The index that a key is associated with is generally, in the most simplest implementation of a hash table, retrieved in the following way:
size++;
int hash = hashcode(key);
int index = hash % size;
For an arbitrary key we can say that the index will be an integer in the range [0, size - 1] with equal probability for each outcome. These probabilities are described by the table below for the first 5 indices after adding N elements.
Index | 0 1 2 3 4
--------------------------------------------------------------------------------------------
Probabilities | 1
| 1/2 1/2
| 1/3 1/3 1/3
| 1/4 1/4 1/4 1/4
| 1/5 1/5 1/5 1/5 1/5
| ...
| 1/N 1/N 1/N 1/N 1/N
____________________________________________________________________________________________
Total | H(N) H(N) - 1 H(N) - 1.5 H(N) - 1.83 H(N) - 2.08
H(N) describes how many elements should collect in the chain at index 0. Every chain afterwards should have statistically fewer elements.
H(N) is also the value of the harmonic series up to and including the Nth term. Although there is no generalized closed form for describing the harmonic series, this value can be approximated very accurately using the following formula,
H(N) ≈ ln(N) + 0.5772156649 + 1 / (2N) - 1 / (12N^2)
The "approximation" part can be attributed to the terms after ln(N) + 0.5772156649. ln(N) is the largest function and thus the amortized time complexity should be O(log n).
Is there something I am missing?
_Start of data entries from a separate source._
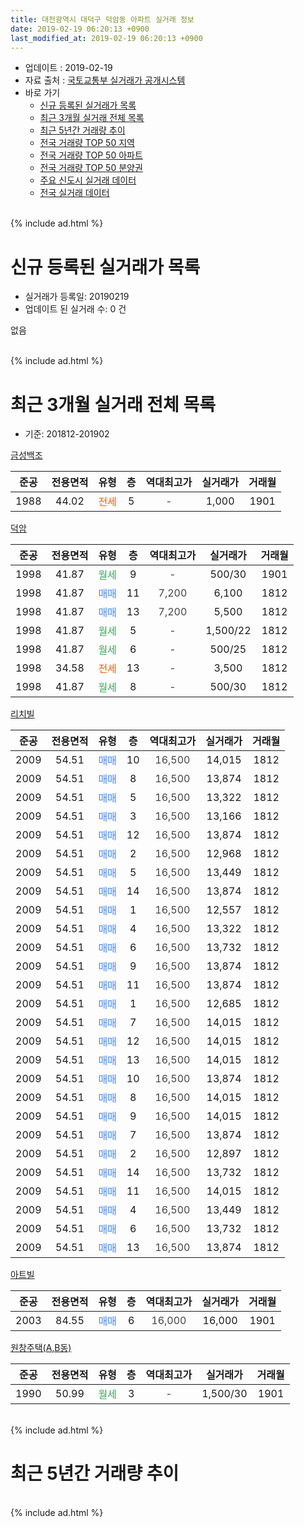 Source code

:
 ```yaml
---
title: 대전광역시 대덕구 덕암동 아파트 실거래 정보
date: 2019-02-19 06:20:13 +0900
last_modified_at: 2019-02-19 06:20:13 +0900
---
```


* 업데이트 : 2019-02-19
* 자료 출처 : [국토교통부 실거래가 공개시스템](http://rt.molit.go.kr)
* 바로 가기
    * [신규 등록된 실거래가 목록](#신규-등록된-실거래가-목록)
    * [최근 3개월 실거래 전체 목록](#최근-3개월-실거래-전체-목록)
    * [최근 5년간 거래량 추이](#최근-5년간-거래량-추이)
    * [전국 거래량 TOP 50 지역](https://inasie.github.io/apt-trade-info/최근-3개월-전국에서-가장-거래가-많이-발생한-지역)
    * [전국 거래량 TOP 50 아파트](https://inasie.github.io/apt-trade-info/최근-3개월-전국에서-가장-거래가-많이-발생한-아파트)
    * [전국 거래량 TOP 50 분양권](https://inasie.github.io/apt-trade-info/최근-3개월-전국에서-가장-거래가-많이-발생한-분양권)
    * [주요 신도시 실거래 데이터](https://inasie.github.io/apt-trade-info/주요-신도시)
    * [전국 실거래 데이터](https://inasie.github.io/apt-trade-info/전국)
<br>
{% include ad.html %}
<br>

# 신규 등록된 실거래가 목록
* 실거래가 등록일: 20190219
* 업데이트 된 실거래 수: 0 건

없음

<br>
{% include ad.html %}
<br>

# 최근 3개월 실거래 전체 목록
* 기준: 201812-201902


[금성백조](https://search.naver.com/search.naver?query=%EB%8C%80%EC%A0%84%EA%B4%91%EC%97%AD%EC%8B%9C+%EB%8C%80%EB%8D%95%EA%B5%AC+%EB%8D%95%EC%95%94%EB%8F%99+%EA%B8%88%EC%84%B1%EB%B0%B1%EC%A1%B0)

|준공|전용면적|유형|층|역대최고가|실거래가|거래월|
|:---:|:---:|:---:|:---:|:---:|:---:|:---:|
|1988|44.02|<span style="color:#ff5a00">전세</span>|5|<span style="color:#444444">-</span>|1,000|1901|

[덕암](https://search.naver.com/search.naver?query=%EB%8C%80%EC%A0%84%EA%B4%91%EC%97%AD%EC%8B%9C+%EB%8C%80%EB%8D%95%EA%B5%AC+%EB%8D%95%EC%95%94%EB%8F%99+%EB%8D%95%EC%95%94)

|준공|전용면적|유형|층|역대최고가|실거래가|거래월|
|:---:|:---:|:---:|:---:|:---:|:---:|:---:|
|1998|41.87|<span style="color:#34a853">월세</span>|9|<span style="color:#444444">-</span>|500/30|1901|
|1998|41.87|<span style="color:#4285f3">매매</span>|11|<span style="color:#444444">7,200</span>|6,100|1812|
|1998|41.87|<span style="color:#4285f3">매매</span>|13|<span style="color:#444444">7,200</span>|5,500|1812|
|1998|41.87|<span style="color:#34a853">월세</span>|5|<span style="color:#444444">-</span>|1,500/22|1812|
|1998|41.87|<span style="color:#34a853">월세</span>|6|<span style="color:#444444">-</span>|500/25|1812|
|1998|34.58|<span style="color:#ff5a00">전세</span>|13|<span style="color:#444444">-</span>|3,500|1812|
|1998|41.87|<span style="color:#34a853">월세</span>|8|<span style="color:#444444">-</span>|500/30|1812|

[리치빌](https://search.naver.com/search.naver?query=%EB%8C%80%EC%A0%84%EA%B4%91%EC%97%AD%EC%8B%9C+%EB%8C%80%EB%8D%95%EA%B5%AC+%EB%8D%95%EC%95%94%EB%8F%99+%EB%A6%AC%EC%B9%98%EB%B9%8C)

|준공|전용면적|유형|층|역대최고가|실거래가|거래월|
|:---:|:---:|:---:|:---:|:---:|:---:|:---:|
|2009|54.51|<span style="color:#4285f3">매매</span>|10|<span style="color:#444444">16,500</span>|14,015|1812|
|2009|54.51|<span style="color:#4285f3">매매</span>|8|<span style="color:#444444">16,500</span>|13,874|1812|
|2009|54.51|<span style="color:#4285f3">매매</span>|5|<span style="color:#444444">16,500</span>|13,322|1812|
|2009|54.51|<span style="color:#4285f3">매매</span>|3|<span style="color:#444444">16,500</span>|13,166|1812|
|2009|54.51|<span style="color:#4285f3">매매</span>|12|<span style="color:#444444">16,500</span>|13,874|1812|
|2009|54.51|<span style="color:#4285f3">매매</span>|2|<span style="color:#444444">16,500</span>|12,968|1812|
|2009|54.51|<span style="color:#4285f3">매매</span>|5|<span style="color:#444444">16,500</span>|13,449|1812|
|2009|54.51|<span style="color:#4285f3">매매</span>|14|<span style="color:#444444">16,500</span>|13,874|1812|
|2009|54.51|<span style="color:#4285f3">매매</span>|1|<span style="color:#444444">16,500</span>|12,557|1812|
|2009|54.51|<span style="color:#4285f3">매매</span>|4|<span style="color:#444444">16,500</span>|13,322|1812|
|2009|54.51|<span style="color:#4285f3">매매</span>|6|<span style="color:#444444">16,500</span>|13,732|1812|
|2009|54.51|<span style="color:#4285f3">매매</span>|9|<span style="color:#444444">16,500</span>|13,874|1812|
|2009|54.51|<span style="color:#4285f3">매매</span>|11|<span style="color:#444444">16,500</span>|13,874|1812|
|2009|54.51|<span style="color:#4285f3">매매</span>|1|<span style="color:#444444">16,500</span>|12,685|1812|
|2009|54.51|<span style="color:#4285f3">매매</span>|7|<span style="color:#444444">16,500</span>|14,015|1812|
|2009|54.51|<span style="color:#4285f3">매매</span>|12|<span style="color:#444444">16,500</span>|14,015|1812|
|2009|54.51|<span style="color:#4285f3">매매</span>|13|<span style="color:#444444">16,500</span>|14,015|1812|
|2009|54.51|<span style="color:#4285f3">매매</span>|10|<span style="color:#444444">16,500</span>|13,874|1812|
|2009|54.51|<span style="color:#4285f3">매매</span>|8|<span style="color:#444444">16,500</span>|14,015|1812|
|2009|54.51|<span style="color:#4285f3">매매</span>|9|<span style="color:#444444">16,500</span>|14,015|1812|
|2009|54.51|<span style="color:#4285f3">매매</span>|7|<span style="color:#444444">16,500</span>|13,874|1812|
|2009|54.51|<span style="color:#4285f3">매매</span>|2|<span style="color:#444444">16,500</span>|12,897|1812|
|2009|54.51|<span style="color:#4285f3">매매</span>|14|<span style="color:#444444">16,500</span>|13,732|1812|
|2009|54.51|<span style="color:#4285f3">매매</span>|11|<span style="color:#444444">16,500</span>|14,015|1812|
|2009|54.51|<span style="color:#4285f3">매매</span>|4|<span style="color:#444444">16,500</span>|13,449|1812|
|2009|54.51|<span style="color:#4285f3">매매</span>|6|<span style="color:#444444">16,500</span>|13,732|1812|
|2009|54.51|<span style="color:#4285f3">매매</span>|13|<span style="color:#444444">16,500</span>|13,874|1812|

[아트빌](https://search.naver.com/search.naver?query=%EB%8C%80%EC%A0%84%EA%B4%91%EC%97%AD%EC%8B%9C+%EB%8C%80%EB%8D%95%EA%B5%AC+%EB%8D%95%EC%95%94%EB%8F%99+%EC%95%84%ED%8A%B8%EB%B9%8C)

|준공|전용면적|유형|층|역대최고가|실거래가|거래월|
|:---:|:---:|:---:|:---:|:---:|:---:|:---:|
|2003|84.55|<span style="color:#4285f3">매매</span>|6|<span style="color:#444444">16,000</span>|16,000|1901|

[원창주택(A,B동)](https://search.naver.com/search.naver?query=%EB%8C%80%EC%A0%84%EA%B4%91%EC%97%AD%EC%8B%9C+%EB%8C%80%EB%8D%95%EA%B5%AC+%EB%8D%95%EC%95%94%EB%8F%99+%EC%9B%90%EC%B0%BD%EC%A3%BC%ED%83%9D%28A%2CB%EB%8F%99%29)

|준공|전용면적|유형|층|역대최고가|실거래가|거래월|
|:---:|:---:|:---:|:---:|:---:|:---:|:---:|
|1990|50.99|<span style="color:#34a853">월세</span>|3|<span style="color:#444444">-</span>|1,500/30|1901|


<br>
{% include ad.html %}
<br>

# 최근 5년간 거래량 추이


<div style="width:100%;">
    <canvas id="deal_progress" height="200"></canvas>
</div>

<script>
new Chart(document.getElementById("deal_progress"), {
    type: 'line',
    data: {
        labels: ['201402','201403','201404','201405','201406','201407','201408','201409','201410','201411','201412','201501','201502','201503','201504','201505','201506','201507','201508','201509','201510','201511','201512','201601','201602','201603','201604','201605','201606','201607','201608','201609','201610','201611','201612','201701','201702','201703','201704','201705','201706','201707','201708','201709','201710','201711','201712','201801','201802','201803','201804','201805','201806','201807','201808','201809','201810','201811','201812','201901','201902'],
        datasets: [{
            label: '매매',
            pointRadius: 1,
            data: [8, 3, 3, 4, 2, 8, 4, 6, 3, 3, 4, 3, 1, 7, 4, 4, 3, 4, 3, 1, 5, 0, 1, 1, 4, 4, 0, 2, 5, 4, 0, 2, 2, 2, 4, 4, 7, 6, 8, 5, 5, 7, 4, 3, 4, 7, 4, 2, 6, 5, 8, 3, 1, 1, 3, 0, 2, 1, 29, 1, 0],
            borderColor: "rgba(255, 201, 14, 1)",
            backgroundColor: "rgba(255, 201, 14, 0.5)",
            fill: false,
            lineTension: 0
        },{
            label: '전월세',
            pointRadius: 1,
            data: [15, 15, 9, 8, 8, 8, 11, 6, 10, 12, 7, 5, 10, 13, 5, 6, 7, 6, 6, 11, 14, 11, 9, 7, 5, 9, 7, 6, 5, 8, 8, 6, 7, 8, 3, 6, 8, 6, 3, 7, 4, 9, 0, 13, 5, 4, 5, 5, 8, 13, 10, 4, 4, 4, 4, 5, 13, 3, 4, 3, 0],
            borderColor: "rgba(0, 141, 185, 1)",
            backgroundColor: "rgba(0, 141, 185, 0.5)",
            fill: false,
            lineTension: 0
        }
        ]
    },
    options: {
        responsive: true,
        title: {
            display: false
        },
        tooltips: {
            mode: 'index',
            intersect: false
        },
        hover: {
            mode: 'nearest',
            intersect: true
        },
        scales: {
            xAxes: [{
                display: true,
                scaleLabel: {
                    display: true,
                    labelString: '년/월'
                }
            }],
            yAxes: [{
                display: true,
                ticks: {
                    suggestedMin: 0,
                },
                scaleLabel: {
                    display: true,
                    labelString: '실거래 수'
                }
            }]
        }
    }
});

</script>


<br>
{% include ad.html %}
<br>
I would greatly appreciate clarification here.
Expanding my comment into an answer - let's start here:
The index that a key is associated with is generally, in the most simplest implementation of a hash table, retrieved in the following way:
size++; int hash = hashcode(key); int index = hash % size;
This actually isn't how most hash tables are implemented. Rather, most hash tables use a strategy like the following:
hashcode(key) % tablesize.hashcode(key) % tablesize with the new table size. (This last step ensures that items can still be found given that the table has been resized, and ensures that the items are distributed across the whole table, not just the first few slots.)The exact analysis of how fast this is will depend on how you implement the hash table. If you use chained hashing (each item is dropped into a slot and then stored in a separate array or linked list containing all the items in that slot) and your hash function is "more or less" uniformly random, then (intuitively) the items will probably be distributed more or less uniformly across the table slots. You can do a formal analysis of this by assuming you indeed have a random hash function, in which case the expected number of items in any one slot is at most the table's load factor (the ratio of the number of items to the number of slots). The load factor is typically chosen to be a constant, which means that the expected number of items per slot is upper-bounded by that constant, hence the claim about O(1) expected lookup times. (You can also get similar O(1) bounds on the expected costs of lookups for linear probing hash tables, but the math is much more involved.)
The "amortized" part comes in because of the rehashing step. The idea is that, most of the time, insertions don't push the load factor above the threshold needed for a rehash, so they're pretty fast. But every now and then you do have to rebuild the table. Assuming you double the table's size, you can show that each rehash is proceeded by a linear number of insertions that didn't trigger a rehash, so you can backcharge the work required to do the rehash to the previous operations.